11. L’ordonnance relève, d’une part, que Mme Q...
a affirmé, lors de son audition, qu’elle n’avait plus aucune famille et
qu’elle ne bénéficiait d’aucune mesure de protection juridique, d’autre
part, que, dans son certificat établi le 26 février 2020, le médecin a
indiqué, sans être contredit, que toutes les démarches entreprises pour
contacter des personnes justifiant de relations antérieures à
l’admission et leur donnant qualité pour agir étaient demeurées vaines,
enfin, que la consultation du répertoire de contacts du téléphone
portable de Mme Q... ,
outre qu’elle pouvait être considérée comme une atteinte à sa vie
privée, n’était pas de nature à donner la garantie que les contacts s’y
trouvant correspondaient à des personnes habilitées à agir dans
l’intérêt de celle-ci.
12. En l’état de
ces énonciations, le premier président a, sans inverser la charge de la
preuve, caractérisé les difficultés particulières rencontrées pour
informer un proche de Mme Q... de la mesure d’hospitalisation prise à son égard.
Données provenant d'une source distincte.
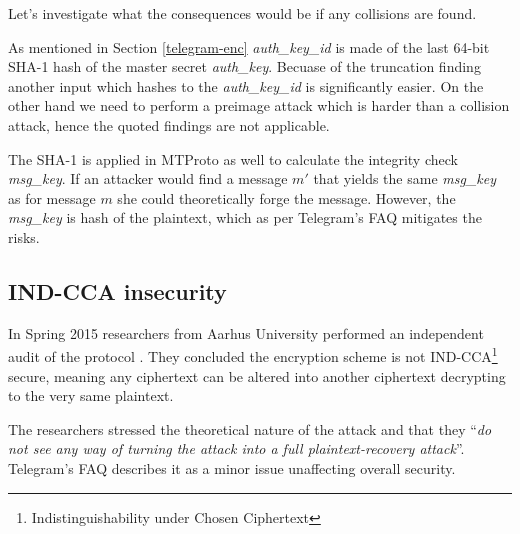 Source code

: \documentclass[thesis=M,english]{FITthesis}[2012/10/20]
\begin{document}
Let's investigate what the consequences would be if any collisions are found.

As mentioned in Section \ref{telegram-enc} \emph{auth\_key\_id} is made of the last 64-bit SHA-1 hash of the master secret \emph{auth\_key}. Becuase of the truncation finding another input which hashes to the \emph{auth\_key\_id} is significantly easier. On the other hand we need to perform a preimage attack which is harder than a collision attack, hence the quoted findings are not applicable.

The SHA-1 is applied in MTProto as well to calculate the integrity check \emph{msg\_key}. If an attacker would find a message $m'$ that yields the same \emph{msg\_key} as for message $m$ she could theoretically forge the message. However, the \emph{msg\_key} is hash of the plaintext, which as per Telegram's FAQ \cite{telegram-techfaq} mitigates the risks.

\subsection{IND-CCA insecurity}

In Spring 2015 researchers from Aarhus University performed an independent audit of the protocol \cite{telegram-aarhus}. They concluded the encryption scheme is not IND-CCA\footnote{Indistinguishability under Chosen Ciphertext} secure, meaning any ciphertext can be altered into another ciphertext decrypting to the very same plaintext.

The researchers stressed the theoretical nature of the attack and that they ``\emph{do not see any way of turning the attack into a full plaintext-recovery attack}''\cite{telegram-aarhus}. Telegram's FAQ describes it as a minor issue unaffecting overall security. \cite{telegram-techfaq}
\end{document}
13. Le moyen n’est donc pas fondé.
Mais sur le second moyen, pris en sa deuxième branche
Enoncé du moyen
14. Mme Q...
fait le même grief à l’ordonnance, alors « que l’autorité
administrative qui prend une mesure de placement ou de maintien en
hospitalisation sans consentement d’une personne atteinte de troubles
mentaux doit, d’une manière appropriée à son état, l’informer le plus
rapidement possible de cette décision, de sa situation juridique et de
ses droits ; qu’en retenant, pour écarter toute irrégularité sur ce
point, que, le délai de moins de quarante-huit heures entre la décision
d’hospitalisation sous contrainte prise le 25 février 2020 et sa
notification à Mme Q...
le 27 février 2020, apparaît un délai raisonnable au regard des
constatations cliniques sur l’état d’agitation de la patiente à son
admission, sans rechercher, comme elle y était invitée, si le certificat
médical des vingt-quatre heures démontrait qu’elle n’était toujours pas
en état de recevoir cette signification plus tôt, le délégué du premier
président a privé sa décision de base légale au regard de l’article L.
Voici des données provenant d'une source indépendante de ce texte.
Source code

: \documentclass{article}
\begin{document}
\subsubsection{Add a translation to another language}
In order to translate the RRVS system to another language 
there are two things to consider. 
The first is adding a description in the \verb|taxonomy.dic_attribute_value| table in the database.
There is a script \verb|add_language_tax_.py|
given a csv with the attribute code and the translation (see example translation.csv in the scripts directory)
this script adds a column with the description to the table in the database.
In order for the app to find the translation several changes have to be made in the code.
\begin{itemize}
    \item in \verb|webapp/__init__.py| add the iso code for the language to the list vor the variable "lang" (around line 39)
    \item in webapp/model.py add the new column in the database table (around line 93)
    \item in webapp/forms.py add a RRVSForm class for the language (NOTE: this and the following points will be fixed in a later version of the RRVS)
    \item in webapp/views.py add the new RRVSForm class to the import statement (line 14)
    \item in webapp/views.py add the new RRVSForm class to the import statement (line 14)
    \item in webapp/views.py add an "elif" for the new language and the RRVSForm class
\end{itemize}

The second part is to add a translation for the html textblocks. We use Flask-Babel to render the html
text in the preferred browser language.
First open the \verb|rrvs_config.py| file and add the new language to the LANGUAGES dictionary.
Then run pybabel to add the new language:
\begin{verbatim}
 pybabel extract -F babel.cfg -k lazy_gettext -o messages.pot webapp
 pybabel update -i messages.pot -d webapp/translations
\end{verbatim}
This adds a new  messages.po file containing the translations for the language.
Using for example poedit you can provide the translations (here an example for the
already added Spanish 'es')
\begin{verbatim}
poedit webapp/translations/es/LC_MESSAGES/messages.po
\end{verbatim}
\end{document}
3211-3 du code de la santé publique. »
Réponse de la Cour
Vu l’article L. 3211-3, alinéa 3, du code de la santé publique :
15.
Selon ce texte, toute personne faisant l’objet de soins psychiatriques
sans consentement est informée le plus rapidement possible et d’une
manière appropriée à son état, de la décision d’admission, ainsi que des
raisons qui la motivent.
16. Pour dire
la procédure régulière, l’ordonnance retient que la décision
d’hospitalisation sous contrainte prise le 25 février 2020 a été
notifiée à Mme Q...
le 27 février et que le délai de moins de quarante-huit heures, au
regard des constatations cliniques sur l’état d’agitation de la patiente
à son admission, apparaît un délai raisonnable ne caractérisant pas une
irrégularité sanctionnable.
17. En
statuant ainsi, sans rechercher, comme il y était invité, si le
certificat médical des vingt-quatre heures établissait que Mme Q...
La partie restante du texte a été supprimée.